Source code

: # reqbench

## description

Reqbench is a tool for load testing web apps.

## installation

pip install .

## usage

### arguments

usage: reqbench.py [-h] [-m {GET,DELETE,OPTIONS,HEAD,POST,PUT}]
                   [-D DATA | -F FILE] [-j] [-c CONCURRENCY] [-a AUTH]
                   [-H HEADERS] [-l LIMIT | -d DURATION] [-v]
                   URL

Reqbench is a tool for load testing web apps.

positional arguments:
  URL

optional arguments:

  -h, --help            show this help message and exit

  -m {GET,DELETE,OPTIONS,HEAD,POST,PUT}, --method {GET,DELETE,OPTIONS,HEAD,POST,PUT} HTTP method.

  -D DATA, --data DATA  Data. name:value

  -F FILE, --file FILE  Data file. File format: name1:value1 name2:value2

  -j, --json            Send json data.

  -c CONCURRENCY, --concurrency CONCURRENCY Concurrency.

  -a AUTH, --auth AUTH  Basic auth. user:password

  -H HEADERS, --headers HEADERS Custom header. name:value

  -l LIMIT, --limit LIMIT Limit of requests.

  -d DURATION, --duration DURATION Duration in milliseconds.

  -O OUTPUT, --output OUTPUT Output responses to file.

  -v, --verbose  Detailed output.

--

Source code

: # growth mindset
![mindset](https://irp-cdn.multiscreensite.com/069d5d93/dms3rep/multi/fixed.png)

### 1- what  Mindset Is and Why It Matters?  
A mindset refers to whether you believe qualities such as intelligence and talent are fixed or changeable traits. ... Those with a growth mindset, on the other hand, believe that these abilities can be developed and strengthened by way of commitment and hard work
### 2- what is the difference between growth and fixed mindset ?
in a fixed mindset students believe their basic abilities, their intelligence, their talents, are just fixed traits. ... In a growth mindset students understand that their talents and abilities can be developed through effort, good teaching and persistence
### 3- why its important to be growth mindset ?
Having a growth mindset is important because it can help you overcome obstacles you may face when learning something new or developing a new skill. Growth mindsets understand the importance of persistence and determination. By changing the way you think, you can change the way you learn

■ **BRIEF**
How many lines in the records above contain the string "output"? State the number and nothing more.

■ **ANSWER BELOW**
2